Extracted entries section start
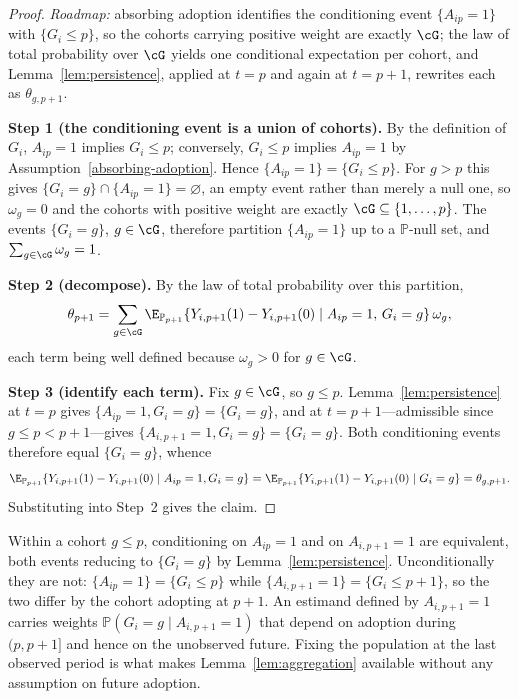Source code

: \documentclass{article}
\renewcommand{\P}{\mathbb{P}}
\begin{document}
\begin{proof}
\textit{Roadmap:} absorbing adoption identifies the conditioning event $\{A_{ip}=1\}$ with $\{G_i \leq p\}$, so the cohorts carrying positive weight are exactly $\cG$; the law of total probability over $\cG$ yields one conditional expectation per cohort, and Lemma~\ref{lem:persistence}, applied at $t=p$ and again at $t=p+1$, rewrites each as $\theta_{g,p+1}$.

\textbf{Step 1 (the conditioning event is a union of cohorts).} By the definition of $G_i$, $A_{ip}=1$ implies $G_i \leq p$; conversely, $G_i \leq p$ implies $A_{ip}=1$ by Assumption~\ref{absorbing-adoption}. Hence $\{A_{ip}=1\} = \{G_i \leq p\}$. For $g > p$ this gives $\{G_i = g\} \cap \{A_{ip}=1\} = \varnothing$, an empty event rather than merely a null one, so $\omega_g = 0$ and the cohorts with positive weight are exactly $\cG \subseteq \{1,\ldots,p\}$. The events $\{G_i = g\}$, $g \in \cG$, therefore partition $\{A_{ip}=1\}$ up to a $\P$-null set, and $\sum_{g\in\cG}\omega_g = 1$.

\textbf{Step 2 (decompose).} By the law of total probability over this partition,
\[
\theta_{p+1} = \sum_{g \in \cG} \E_{\P_{p+1}}\{Y_{i,p+1}(1) - Y_{i,p+1}(0) \mid A_{ip}=1,\, G_i = g\}\,\omega_g,
\]
each term being well defined because $\omega_g > 0$ for $g \in \cG$.

\textbf{Step 3 (identify each term).} Fix $g \in \cG$, so $g \leq p$. Lemma~\ref{lem:persistence} at $t = p$ gives $\{A_{ip}=1, G_i=g\} = \{G_i=g\}$, and at $t = p+1$---admissible since $g \leq p < p+1$---gives $\{A_{i,p+1}=1, G_i=g\} = \{G_i=g\}$. Both conditioning events therefore equal $\{G_i=g\}$, whence
\[
\E_{\P_{p+1}}\{Y_{i,p+1}(1) - Y_{i,p+1}(0) \mid A_{ip}=1, G_i = g\}
= \E_{\P_{p+1}}\{Y_{i,p+1}(1) - Y_{i,p+1}(0) \mid G_i = g\}
= \theta_{g,p+1}.
\]
Substituting into Step~2 gives the claim.
\end{proof}

\begin{remark}\label{rem:aggregation-scope}
Within a cohort $g \leq p$, conditioning on $A_{ip}=1$ and on $A_{i,p+1}=1$ are equivalent, both events reducing to $\{G_i=g\}$ by Lemma~\ref{lem:persistence}. Unconditionally they are not: $\{A_{ip}=1\} = \{G_i \leq p\}$ while $\{A_{i,p+1}=1\} = \{G_i \leq p+1\}$, so the two differ by the cohort adopting at $p+1$. An estimand defined by $A_{i,p+1}=1$ carries weights $\P(G_i = g \mid A_{i,p+1}=1)$ that depend on adoption during $(p,p+1]$ and hence on the unobserved future. Fixing the population at the last observed period is what makes Lemma~\ref{lem:aggregation} available without any assumption on future adoption.
\end{remark}
\end{document}
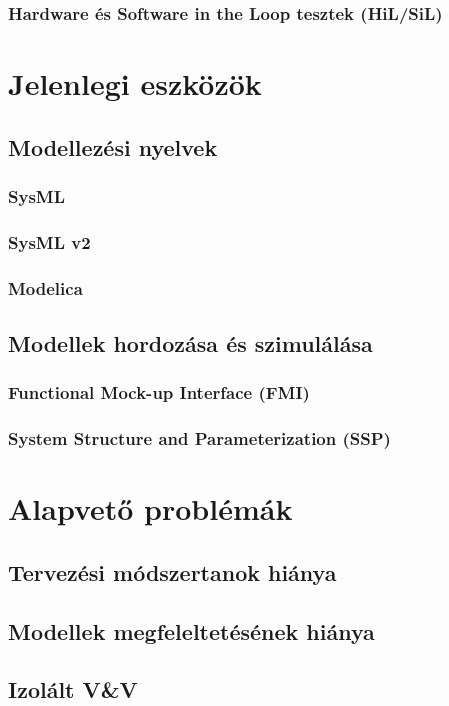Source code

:         \subsubsection{Hardware és Software in the Loop tesztek (HiL/SiL)}


\section{Jelenlegi eszközök}

    \subsection{Modellezési nyelvek}

        \subsubsection{SysML}

        \subsubsection{SysML v2}

        \subsubsection{Modelica}

    \subsection{Modellek hordozása és szimulálása}

        \subsubsection{Functional Mock-up Interface (FMI)}

        \subsubsection{System Structure and Parameterization (SSP)}

\section{Alapvető problémák}

    \subsection{Tervezési módszertanok hiánya}

    \subsection{Modellek megfeleltetésének hiánya}

    \subsection{Izolált V\&V}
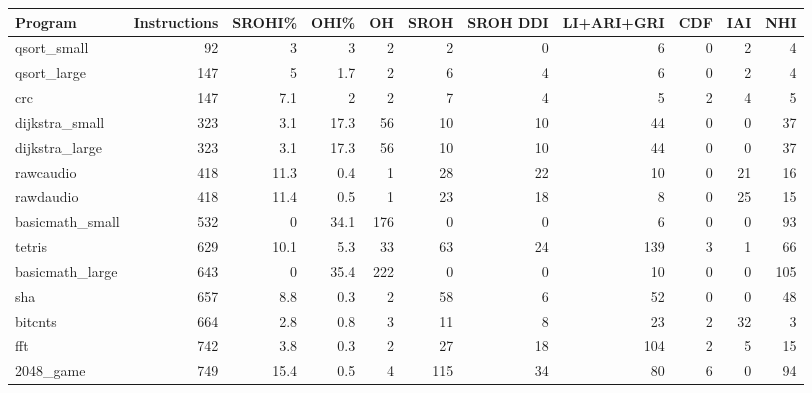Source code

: \begin{tabular}{|l|r|r|r|r|r|r|r|r|r|r|}
\hline
 Program         &   Instructions &   SROHI\% &   OHI\% &   OH &   SROH &   SROH DDI &   LI+ARI+GRI &   CDF &   IAI &   NHI \\
\hline
 qsort\_small     &             92 &      3   &    3   &    2 &      2 &          0 &            6 &     0 &     2 &     4 \\
\hline
 qsort\_large     &            147 &      5   &    1.7 &    2 &      6 &          4 &            6 &     0 &     2 &     4 \\
\hline
 crc             &            147 &      7.1 &    2   &    2 &      7 &          4 &            5 &     2 &     4 &     5 \\
\hline
 dijkstra\_small  &            323 &      3.1 &   17.3 &   56 &     10 &         10 &           44 &     0 &     0 &    37 \\
\hline
 dijkstra\_large  &            323 &      3.1 &   17.3 &   56 &     10 &         10 &           44 &     0 &     0 &    37 \\
\hline
 rawcaudio       &            418 &     11.3 &    0.4 &    1 &     28 &         22 &           10 &     0 &    21 &    16 \\
\hline
 rawdaudio       &            418 &     11.4 &    0.5 &    1 &     23 &         18 &            8 &     0 &    25 &    15 \\
\hline
 basicmath\_small &            532 &      0   &   34.1 &  176 &      0 &          0 &            6 &     0 &     0 &    93 \\
\hline
 tetris          &            629 &     10.1 &    5.3 &   33 &     63 &         24 &          139 &     3 &     1 &    66 \\
\hline
 basicmath\_large &            643 &      0   &   35.4 &  222 &      0 &          0 &           10 &     0 &     0 &   105 \\
\hline
 sha             &            657 &      8.8 &    0.3 &    2 &     58 &          6 &           52 &     0 &     0 &    48 \\
\hline
 bitcnts         &            664 &      2.8 &    0.8 &    3 &     11 &          8 &           23 &     2 &    32 &     3 \\
\hline
 fft             &            742 &      3.8 &    0.3 &    2 &     27 &         18 &          104 &     2 &     5 &    15 \\
\hline
 2048\_game       &            749 &     15.4 &    0.5 &    4 &    115 &         34 &           80 &     6 &     0 &    94 \\

\end{tabular}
Extracted entries section end
*Problem requirements*:
Omit every picture while transcribing the records above exactly.

*Your response*:
Source code

: \documentclass{article}
\renewcommand{\P}{\mathbb{P}}
\begin{document}
\begin{proof}
\textit{Roadmap:} absorbing adoption identifies the conditioning event $\{A_{ip}=1\}$ with $\{G_i \leq p\}$, so the cohorts carrying positive weight are exactly $\cG$; the law of total probability over $\cG$ yields one conditional expectation per cohort, and Lemma~\ref{lem:persistence}, applied at $t=p$ and again at $t=p+1$, rewrites each as $\theta_{g,p+1}$.

\textbf{Step 1 (the conditioning event is a union of cohorts).} By the definition of $G_i$, $A_{ip}=1$ implies $G_i \leq p$; conversely, $G_i \leq p$ implies $A_{ip}=1$ by Assumption~\ref{absorbing-adoption}. Hence $\{A_{ip}=1\} = \{G_i \leq p\}$. For $g > p$ this gives $\{G_i = g\} \cap \{A_{ip}=1\} = \varnothing$, an empty event rather than merely a null one, so $\omega_g = 0$ and the cohorts with positive weight are exactly $\cG \subseteq \{1,\ldots,p\}$. The events $\{G_i = g\}$, $g \in \cG$, therefore partition $\{A_{ip}=1\}$ up to a $\P$-null set, and $\sum_{g\in\cG}\omega_g = 1$.

\textbf{Step 2 (decompose).} By the law of total probability over this partition,
\[
\theta_{p+1} = \sum_{g \in \cG} \E_{\P_{p+1}}\{Y_{i,p+1}(1) - Y_{i,p+1}(0) \mid A_{ip}=1,\, G_i = g\}\,\omega_g,
\]
each term being well defined because $\omega_g > 0$ for $g \in \cG$.

\textbf{Step 3 (identify each term).} Fix $g \in \cG$, so $g \leq p$. Lemma~\ref{lem:persistence} at $t = p$ gives $\{A_{ip}=1, G_i=g\} = \{G_i=g\}$, and at $t = p+1$---admissible since $g \leq p < p+1$---gives $\{A_{i,p+1}=1, G_i=g\} = \{G_i=g\}$. Both conditioning events therefore equal $\{G_i=g\}$, whence
\[
\E_{\P_{p+1}}\{Y_{i,p+1}(1) - Y_{i,p+1}(0) \mid A_{ip}=1, G_i = g\}
= \E_{\P_{p+1}}\{Y_{i,p+1}(1) - Y_{i,p+1}(0) \mid G_i = g\}
= \theta_{g,p+1}.
\]
Substituting into Step~2 gives the claim.
\end{proof}

\begin{remark}\label{rem:aggregation-scope}
Within a cohort $g \leq p$, conditioning on $A_{ip}=1$ and on $A_{i,p+1}=1$ are equivalent, both events reducing to $\{G_i=g\}$ by Lemma~\ref{lem:persistence}. Unconditionally they are not: $\{A_{ip}=1\} = \{G_i \leq p\}$ while $\{A_{i,p+1}=1\} = \{G_i \leq p+1\}$, so the two differ by the cohort adopting at $p+1$. An estimand defined by $A_{i,p+1}=1$ carries weights $\P(G_i = g \mid A_{i,p+1}=1)$ that depend on adoption during $(p,p+1]$ and hence on the unobserved future. Fixing the population at the last observed period is what makes Lemma~\ref{lem:aggregation} available without any assumption on future adoption.
\end{remark}
\end{document}
Source code

:         \subsubsection{Hardware és Software in the Loop tesztek (HiL/SiL)}


\section{Jelenlegi eszközök}

    \subsection{Modellezési nyelvek}

        \subsubsection{SysML}

        \subsubsection{SysML v2}

        \subsubsection{Modelica}

    \subsection{Modellek hordozása és szimulálása}

        \subsubsection{Functional Mock-up Interface (FMI)}

        \subsubsection{System Structure and Parameterization (SSP)}

\section{Alapvető problémák}

    \subsection{Tervezési módszertanok hiánya}

    \subsection{Modellek megfeleltetésének hiánya}

    \subsection{Izolált V\&V}
Source code

: \begin{tabular}{|l|r|r|r|r|r|r|r|r|r|r|}
\hline
 Program         &   Instructions &   SROHI\% &   OHI\% &   OH &   SROH &   SROH DDI &   LI+ARI+GRI &   CDF &   IAI &   NHI \\
\hline
 qsort\_small     &             92 &      3   &    3   &    2 &      2 &          0 &            6 &     0 &     2 &     4 \\
\hline
 qsort\_large     &            147 &      5   &    1.7 &    2 &      6 &          4 &            6 &     0 &     2 &     4 \\
\hline
 crc             &            147 &      7.1 &    2   &    2 &      7 &          4 &            5 &     2 &     4 &     5 \\
\hline
 dijkstra\_small  &            323 &      3.1 &   17.3 &   56 &     10 &         10 &           44 &     0 &     0 &    37 \\
\hline
 dijkstra\_large  &            323 &      3.1 &   17.3 &   56 &     10 &         10 &           44 &     0 &     0 &    37 \\
\hline
 rawcaudio       &            418 &     11.3 &    0.4 &    1 &     28 &         22 &           10 &     0 &    21 &    16 \\
\hline
 rawdaudio       &            418 &     11.4 &    0.5 &    1 &     23 &         18 &            8 &     0 &    25 &    15 \\
\hline
 basicmath\_small &            532 &      0   &   34.1 &  176 &      0 &          0 &            6 &     0 &     0 &    93 \\
\hline
 tetris          &            629 &     10.1 &    5.3 &   33 &     63 &         24 &          139 &     3 &     1 &    66 \\
\hline
 basicmath\_large &            643 &      0   &   35.4 &  222 &      0 &          0 &           10 &     0 &     0 &   105 \\
\hline
 sha             &            657 &      8.8 &    0.3 &    2 &     58 &          6 &           52 &     0 &     0 &    48 \\
\hline
 bitcnts         &            664 &      2.8 &    0.8 &    3 &     11 &          8 &           23 &     2 &    32 &     3 \\
\hline
 fft             &            742 &      3.8 &    0.3 &    2 &     27 &         18 &          104 &     2 &     5 &    15 \\
\hline
 2048\_game       &            749 &     15.4 &    0.5 &    4 &    115 &         34 &           80 &     6 &     0 &    94 \\

\end{tabular}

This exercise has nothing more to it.